■ **TASK REQUIREMENTS**: What lines below include the string "where"? Pick them out and copy them.

*** THE DATA Section Begins ***

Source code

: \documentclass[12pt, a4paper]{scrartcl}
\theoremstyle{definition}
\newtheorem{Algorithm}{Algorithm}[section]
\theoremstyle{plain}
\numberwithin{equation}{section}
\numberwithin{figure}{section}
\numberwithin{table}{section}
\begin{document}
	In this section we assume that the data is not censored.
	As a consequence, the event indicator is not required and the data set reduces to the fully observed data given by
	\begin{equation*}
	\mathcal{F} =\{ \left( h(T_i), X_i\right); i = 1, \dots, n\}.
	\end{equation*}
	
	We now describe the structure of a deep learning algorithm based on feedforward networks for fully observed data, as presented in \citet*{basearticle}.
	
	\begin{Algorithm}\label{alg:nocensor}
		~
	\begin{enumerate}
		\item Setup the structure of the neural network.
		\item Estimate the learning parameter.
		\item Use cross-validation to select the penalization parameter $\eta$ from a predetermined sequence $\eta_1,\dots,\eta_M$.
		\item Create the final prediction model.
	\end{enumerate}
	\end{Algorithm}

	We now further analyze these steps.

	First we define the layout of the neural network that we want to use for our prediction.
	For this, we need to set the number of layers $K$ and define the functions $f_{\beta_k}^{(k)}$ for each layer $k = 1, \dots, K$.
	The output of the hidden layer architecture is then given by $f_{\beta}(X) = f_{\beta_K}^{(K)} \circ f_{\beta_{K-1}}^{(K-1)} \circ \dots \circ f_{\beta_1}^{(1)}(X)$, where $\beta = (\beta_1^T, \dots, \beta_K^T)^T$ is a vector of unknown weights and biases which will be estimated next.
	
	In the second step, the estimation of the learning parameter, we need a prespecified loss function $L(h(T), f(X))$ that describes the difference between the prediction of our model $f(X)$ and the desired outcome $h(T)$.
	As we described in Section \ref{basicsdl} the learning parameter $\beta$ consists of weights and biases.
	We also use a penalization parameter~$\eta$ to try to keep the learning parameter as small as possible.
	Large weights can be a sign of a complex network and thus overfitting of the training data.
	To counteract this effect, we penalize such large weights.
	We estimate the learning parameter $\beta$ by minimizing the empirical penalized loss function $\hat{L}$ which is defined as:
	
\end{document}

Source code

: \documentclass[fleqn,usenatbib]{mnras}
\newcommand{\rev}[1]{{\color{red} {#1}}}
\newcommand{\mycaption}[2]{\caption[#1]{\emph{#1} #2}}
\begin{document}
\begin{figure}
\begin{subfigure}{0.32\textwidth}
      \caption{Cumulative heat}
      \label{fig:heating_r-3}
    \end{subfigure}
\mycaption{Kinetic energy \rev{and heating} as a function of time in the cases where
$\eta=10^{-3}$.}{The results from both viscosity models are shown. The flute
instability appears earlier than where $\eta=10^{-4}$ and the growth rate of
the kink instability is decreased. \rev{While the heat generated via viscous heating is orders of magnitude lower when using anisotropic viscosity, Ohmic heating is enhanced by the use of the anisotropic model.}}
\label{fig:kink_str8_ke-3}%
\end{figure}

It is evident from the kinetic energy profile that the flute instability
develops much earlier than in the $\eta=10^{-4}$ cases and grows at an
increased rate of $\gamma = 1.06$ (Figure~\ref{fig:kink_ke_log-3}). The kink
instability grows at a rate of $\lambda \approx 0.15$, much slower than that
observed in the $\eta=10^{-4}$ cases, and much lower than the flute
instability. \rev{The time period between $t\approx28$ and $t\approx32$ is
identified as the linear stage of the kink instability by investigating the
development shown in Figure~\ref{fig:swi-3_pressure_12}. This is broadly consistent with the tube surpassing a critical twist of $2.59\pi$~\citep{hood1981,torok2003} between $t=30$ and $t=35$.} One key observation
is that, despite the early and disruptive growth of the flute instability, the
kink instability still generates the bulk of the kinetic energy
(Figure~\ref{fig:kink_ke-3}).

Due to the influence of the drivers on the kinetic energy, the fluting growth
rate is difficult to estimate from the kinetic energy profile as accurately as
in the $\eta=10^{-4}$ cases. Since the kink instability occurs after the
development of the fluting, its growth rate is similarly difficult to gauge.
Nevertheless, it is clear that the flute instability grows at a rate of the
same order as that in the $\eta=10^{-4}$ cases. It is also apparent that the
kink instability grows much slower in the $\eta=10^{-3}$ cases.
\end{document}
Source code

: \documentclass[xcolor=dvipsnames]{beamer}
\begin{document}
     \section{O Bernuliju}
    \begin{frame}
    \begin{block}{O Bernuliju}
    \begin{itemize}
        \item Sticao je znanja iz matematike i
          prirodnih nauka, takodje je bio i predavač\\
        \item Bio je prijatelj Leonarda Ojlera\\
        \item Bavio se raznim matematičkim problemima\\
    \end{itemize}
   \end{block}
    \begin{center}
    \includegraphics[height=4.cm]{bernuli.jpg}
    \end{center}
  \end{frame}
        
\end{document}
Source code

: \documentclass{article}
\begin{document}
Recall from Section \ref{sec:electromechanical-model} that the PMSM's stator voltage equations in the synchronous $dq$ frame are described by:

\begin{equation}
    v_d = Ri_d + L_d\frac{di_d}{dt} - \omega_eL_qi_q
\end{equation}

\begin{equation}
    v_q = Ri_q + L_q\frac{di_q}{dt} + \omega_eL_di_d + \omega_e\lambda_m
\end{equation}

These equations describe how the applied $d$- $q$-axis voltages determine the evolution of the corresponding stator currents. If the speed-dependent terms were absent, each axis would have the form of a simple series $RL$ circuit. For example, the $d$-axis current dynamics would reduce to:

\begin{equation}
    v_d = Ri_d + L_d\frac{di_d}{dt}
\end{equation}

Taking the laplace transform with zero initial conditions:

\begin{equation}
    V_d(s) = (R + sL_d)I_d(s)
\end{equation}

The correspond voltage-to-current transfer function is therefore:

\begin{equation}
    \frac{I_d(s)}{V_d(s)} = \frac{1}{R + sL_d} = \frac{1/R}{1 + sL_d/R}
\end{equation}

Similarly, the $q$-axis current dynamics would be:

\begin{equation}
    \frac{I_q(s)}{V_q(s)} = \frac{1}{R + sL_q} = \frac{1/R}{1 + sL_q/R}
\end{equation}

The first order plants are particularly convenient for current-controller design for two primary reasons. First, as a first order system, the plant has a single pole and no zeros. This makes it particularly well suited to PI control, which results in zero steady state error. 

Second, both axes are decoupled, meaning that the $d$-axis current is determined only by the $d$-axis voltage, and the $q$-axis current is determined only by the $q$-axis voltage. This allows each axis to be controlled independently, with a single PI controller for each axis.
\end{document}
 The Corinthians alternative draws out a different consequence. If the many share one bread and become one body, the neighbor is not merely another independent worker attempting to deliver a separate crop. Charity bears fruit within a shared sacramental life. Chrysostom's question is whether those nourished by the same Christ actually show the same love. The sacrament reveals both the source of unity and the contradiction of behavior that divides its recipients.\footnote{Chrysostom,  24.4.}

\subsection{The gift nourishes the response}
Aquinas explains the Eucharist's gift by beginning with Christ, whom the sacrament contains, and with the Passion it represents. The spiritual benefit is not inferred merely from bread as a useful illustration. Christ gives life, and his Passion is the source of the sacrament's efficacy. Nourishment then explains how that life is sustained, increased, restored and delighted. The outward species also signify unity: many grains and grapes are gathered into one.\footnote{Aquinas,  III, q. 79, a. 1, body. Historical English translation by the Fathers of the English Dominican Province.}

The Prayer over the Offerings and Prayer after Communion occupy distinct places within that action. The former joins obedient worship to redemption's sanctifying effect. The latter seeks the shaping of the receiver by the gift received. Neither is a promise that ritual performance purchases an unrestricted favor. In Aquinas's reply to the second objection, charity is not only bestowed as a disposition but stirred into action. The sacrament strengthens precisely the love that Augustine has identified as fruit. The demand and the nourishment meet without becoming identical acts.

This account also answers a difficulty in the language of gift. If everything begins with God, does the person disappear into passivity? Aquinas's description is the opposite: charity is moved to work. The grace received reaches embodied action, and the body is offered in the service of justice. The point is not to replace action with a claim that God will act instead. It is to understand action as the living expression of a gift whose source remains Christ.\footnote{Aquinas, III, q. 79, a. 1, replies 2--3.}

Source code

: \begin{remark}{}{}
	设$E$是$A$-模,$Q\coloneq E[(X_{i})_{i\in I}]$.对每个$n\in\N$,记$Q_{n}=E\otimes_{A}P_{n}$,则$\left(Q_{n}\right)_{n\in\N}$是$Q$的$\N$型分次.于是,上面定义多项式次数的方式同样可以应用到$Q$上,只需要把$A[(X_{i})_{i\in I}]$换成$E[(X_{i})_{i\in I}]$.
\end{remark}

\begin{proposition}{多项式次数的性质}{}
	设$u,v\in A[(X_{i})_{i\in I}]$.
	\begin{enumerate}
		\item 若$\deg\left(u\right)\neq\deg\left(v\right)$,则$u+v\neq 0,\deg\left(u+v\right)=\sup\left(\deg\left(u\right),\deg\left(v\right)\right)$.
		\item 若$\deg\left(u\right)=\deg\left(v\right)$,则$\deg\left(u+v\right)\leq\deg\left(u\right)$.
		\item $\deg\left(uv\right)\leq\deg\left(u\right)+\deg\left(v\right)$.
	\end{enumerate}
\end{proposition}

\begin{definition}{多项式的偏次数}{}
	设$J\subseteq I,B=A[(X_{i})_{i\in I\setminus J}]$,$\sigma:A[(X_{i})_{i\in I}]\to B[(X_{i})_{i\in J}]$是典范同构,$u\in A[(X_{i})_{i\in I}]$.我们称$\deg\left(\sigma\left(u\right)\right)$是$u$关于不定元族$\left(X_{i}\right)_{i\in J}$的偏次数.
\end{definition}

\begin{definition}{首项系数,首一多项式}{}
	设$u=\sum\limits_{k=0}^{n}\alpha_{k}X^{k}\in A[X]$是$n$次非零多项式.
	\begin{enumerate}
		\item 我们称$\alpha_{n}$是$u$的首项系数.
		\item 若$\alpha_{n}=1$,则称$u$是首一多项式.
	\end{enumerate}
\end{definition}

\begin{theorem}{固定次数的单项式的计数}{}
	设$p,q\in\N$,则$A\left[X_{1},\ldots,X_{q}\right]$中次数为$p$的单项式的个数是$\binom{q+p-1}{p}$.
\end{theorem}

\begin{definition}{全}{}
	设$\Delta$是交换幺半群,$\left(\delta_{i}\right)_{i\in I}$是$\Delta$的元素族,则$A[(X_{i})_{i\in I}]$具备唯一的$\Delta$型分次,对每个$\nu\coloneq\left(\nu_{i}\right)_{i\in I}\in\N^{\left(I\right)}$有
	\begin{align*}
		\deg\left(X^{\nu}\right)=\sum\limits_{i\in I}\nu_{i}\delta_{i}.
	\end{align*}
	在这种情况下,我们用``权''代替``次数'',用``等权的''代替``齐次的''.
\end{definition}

*** THE DATA Section Ends ***

■ **EXERCISE ANSWER**:
	The output of the hidden layer architecture is then given by $f_{\beta}(X) = f_{\beta_K}^{(K)} \circ f_{\beta_{K-1}}^{(K-1)} \circ \dots \circ f_{\beta_1}^{(1)}(X)$, where $\beta = (\beta_1^T, \dots, \beta_K^T)^T$ is a vector of unknown weights and biases which will be estimated next.
\mycaption{Kinetic energy \rev{and heating} as a function of time in the cases where
instability appears earlier than where $\eta=10^{-4}$ and the growth rate of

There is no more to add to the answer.